Vergonha e falta de incentivo
Mesmo nesse cenário, muitos ainda chegam a essa fase com a mesma vontade de aprender, ou pelo menos uma parte dela, das fases anteriores. Para isso, necessitam do suporte e didática dos professores, mas, assim como Marina, estudante de Goiás, nem sempre encontram esse apoio.
"No 6° ano do fundamental, sempre tive dificuldade em matemática, mas depois desse ano piorou significadamente minha dificuldade. Quando o professor de matemática mandava resolver contas no quadro, eu sempre errava e ficava com muita vergonha por errar porque ficavam rindo. E o professor me dizia que eu tinha que melhorar, mas eu nunca sabia como, e ele não ajudava. Acabei que não fiquei muito nessa escola", conta.
Muitos têm vergonha ou não se sentem encorajados a tirar dúvidas com o professor. O efeito é que aquele estudante que um dia já foi curioso e animado para aprender vai, pouco a pouco, se tornando passivo no processo de aprendizagem. Só copia e cola, estuda para a prova e poucos dias depois nem sabe mais o conteúdo.

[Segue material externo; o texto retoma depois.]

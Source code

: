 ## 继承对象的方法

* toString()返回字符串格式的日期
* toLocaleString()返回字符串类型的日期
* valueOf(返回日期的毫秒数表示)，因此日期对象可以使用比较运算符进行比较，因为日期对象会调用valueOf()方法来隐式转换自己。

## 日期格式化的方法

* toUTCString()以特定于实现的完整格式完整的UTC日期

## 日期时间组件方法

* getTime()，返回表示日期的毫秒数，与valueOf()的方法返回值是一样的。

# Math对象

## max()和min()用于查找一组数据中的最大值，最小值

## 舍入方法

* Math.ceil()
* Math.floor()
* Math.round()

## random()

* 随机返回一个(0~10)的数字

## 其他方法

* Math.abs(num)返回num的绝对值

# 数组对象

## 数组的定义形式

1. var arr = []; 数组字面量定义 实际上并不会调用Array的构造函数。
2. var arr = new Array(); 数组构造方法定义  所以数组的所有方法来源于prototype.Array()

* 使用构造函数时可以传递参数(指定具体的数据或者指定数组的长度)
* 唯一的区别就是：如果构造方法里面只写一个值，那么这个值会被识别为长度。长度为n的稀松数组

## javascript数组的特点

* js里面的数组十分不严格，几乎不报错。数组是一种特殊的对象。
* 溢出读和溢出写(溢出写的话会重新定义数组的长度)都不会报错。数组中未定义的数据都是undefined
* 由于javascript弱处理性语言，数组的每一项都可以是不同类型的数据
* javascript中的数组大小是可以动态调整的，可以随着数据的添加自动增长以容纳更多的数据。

Simbólica transição para o médio
A transição para o ensino médio é muito simbólica. É uma nova fase e a última antes do fim de toda a jornada escolar. Esse ar de nova fase tem um efeito positivo no ânimo de alguns alunos em relação ao aprendizado. Em contrapartida, há uma certa cultura de subestimar o ensino fundamental e acreditar que ele não teria efeitos no médio, mas, na prática, a história é outra.
Logo nas primeiras aulas do ensino médio, percebem que é esperado deles conhecimentos dos anos anteriores. No entanto, a grande maioria tem déficits desses anos. Assim, torna-se quase impossível acompanharem algumas disciplinas, em alguns casos todas, e , novamente, necessitam do apoio dos professores.

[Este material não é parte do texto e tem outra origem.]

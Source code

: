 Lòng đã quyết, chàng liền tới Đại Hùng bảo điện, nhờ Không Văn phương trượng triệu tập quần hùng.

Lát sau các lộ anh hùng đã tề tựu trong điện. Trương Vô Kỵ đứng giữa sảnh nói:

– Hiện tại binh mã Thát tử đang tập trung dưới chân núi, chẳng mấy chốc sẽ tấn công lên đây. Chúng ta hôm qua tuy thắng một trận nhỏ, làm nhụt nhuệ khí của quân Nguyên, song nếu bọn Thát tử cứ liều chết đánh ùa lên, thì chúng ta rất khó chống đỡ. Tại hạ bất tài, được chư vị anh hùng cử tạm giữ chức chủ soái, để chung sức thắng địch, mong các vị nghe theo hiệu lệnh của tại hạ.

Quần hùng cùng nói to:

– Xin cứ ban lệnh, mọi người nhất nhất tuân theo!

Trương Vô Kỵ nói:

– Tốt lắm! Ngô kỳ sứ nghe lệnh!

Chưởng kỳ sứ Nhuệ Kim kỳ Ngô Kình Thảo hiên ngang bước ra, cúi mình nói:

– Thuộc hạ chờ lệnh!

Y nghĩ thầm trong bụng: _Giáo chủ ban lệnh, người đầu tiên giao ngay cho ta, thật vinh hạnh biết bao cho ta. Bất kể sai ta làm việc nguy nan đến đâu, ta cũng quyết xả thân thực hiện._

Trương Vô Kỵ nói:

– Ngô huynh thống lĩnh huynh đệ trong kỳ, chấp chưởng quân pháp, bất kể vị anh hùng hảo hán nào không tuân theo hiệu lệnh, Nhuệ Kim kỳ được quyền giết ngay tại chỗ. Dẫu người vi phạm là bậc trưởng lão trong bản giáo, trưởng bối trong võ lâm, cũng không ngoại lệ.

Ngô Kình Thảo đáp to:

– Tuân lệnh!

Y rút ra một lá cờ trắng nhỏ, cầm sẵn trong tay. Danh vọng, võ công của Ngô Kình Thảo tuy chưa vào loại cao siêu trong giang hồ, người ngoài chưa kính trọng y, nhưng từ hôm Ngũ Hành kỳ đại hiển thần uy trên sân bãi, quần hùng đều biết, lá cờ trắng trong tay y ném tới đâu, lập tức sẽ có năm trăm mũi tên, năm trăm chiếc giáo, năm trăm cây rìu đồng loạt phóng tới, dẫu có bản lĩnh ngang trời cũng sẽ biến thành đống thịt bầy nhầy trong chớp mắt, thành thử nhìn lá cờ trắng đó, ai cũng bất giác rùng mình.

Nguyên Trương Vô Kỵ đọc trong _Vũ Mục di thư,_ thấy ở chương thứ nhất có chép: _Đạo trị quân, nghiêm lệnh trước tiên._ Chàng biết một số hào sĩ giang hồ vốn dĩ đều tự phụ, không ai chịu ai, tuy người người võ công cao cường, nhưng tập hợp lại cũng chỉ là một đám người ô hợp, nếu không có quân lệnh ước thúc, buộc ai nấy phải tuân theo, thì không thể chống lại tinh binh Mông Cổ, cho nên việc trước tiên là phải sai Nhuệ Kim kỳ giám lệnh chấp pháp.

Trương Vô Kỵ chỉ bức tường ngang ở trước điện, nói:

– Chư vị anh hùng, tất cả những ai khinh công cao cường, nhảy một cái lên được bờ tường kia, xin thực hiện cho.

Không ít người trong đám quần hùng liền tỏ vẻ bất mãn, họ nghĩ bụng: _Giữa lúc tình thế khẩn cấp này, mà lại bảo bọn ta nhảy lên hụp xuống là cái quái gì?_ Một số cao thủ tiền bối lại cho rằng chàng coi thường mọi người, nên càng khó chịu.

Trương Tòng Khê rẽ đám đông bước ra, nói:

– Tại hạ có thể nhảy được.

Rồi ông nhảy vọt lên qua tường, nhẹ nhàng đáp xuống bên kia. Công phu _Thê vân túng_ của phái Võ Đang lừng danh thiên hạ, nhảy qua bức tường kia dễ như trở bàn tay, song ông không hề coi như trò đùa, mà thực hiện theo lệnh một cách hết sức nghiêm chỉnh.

Foi no ensino médio que Marina começou a realmente aprender matemática e foi graças a ajuda de um professor. Gabrielly, estudante de São Paulo, tinha muita dificuldade em história e, no médio, também por intermédio de uma professora, passou a amar a disciplina. Outros alunos não são tão sortudos e quando vão tirar dúvidas, algumas vezes, escutam o bom e velho "você já deveria saber isso". Não se sentem acolhidos pelo professor e, assim, param de acompanhar aquela disciplina e simplesmente desistem dela.
Falta de esperança
Esse, de uma forma quase padronizada, salvo exceções, é o processo de jornada de um estudante pela rede pública brasileira. Chega animado aos anos iniciais, mas, com o passar do tempo, não encontra incentivos ou suporte para continuar assim. Logo se torna passivo no processo de aprendizagem, só copia e cola. Já não entende mais os conteúdos
. Até pode tentar "começar de novo", mas possivelmente não encontrará ajuda dos professores para isso, ou porque não querem ou, pior ainda, não podem, pois têm mais de 30 alunos em cada sala de aula e fazer atendimentos personalizados beira o impossível. Assim, o aluno desiste, pois a dificuldade e a falta de esperança superam qualquer faísca de ânimo que ainda exista.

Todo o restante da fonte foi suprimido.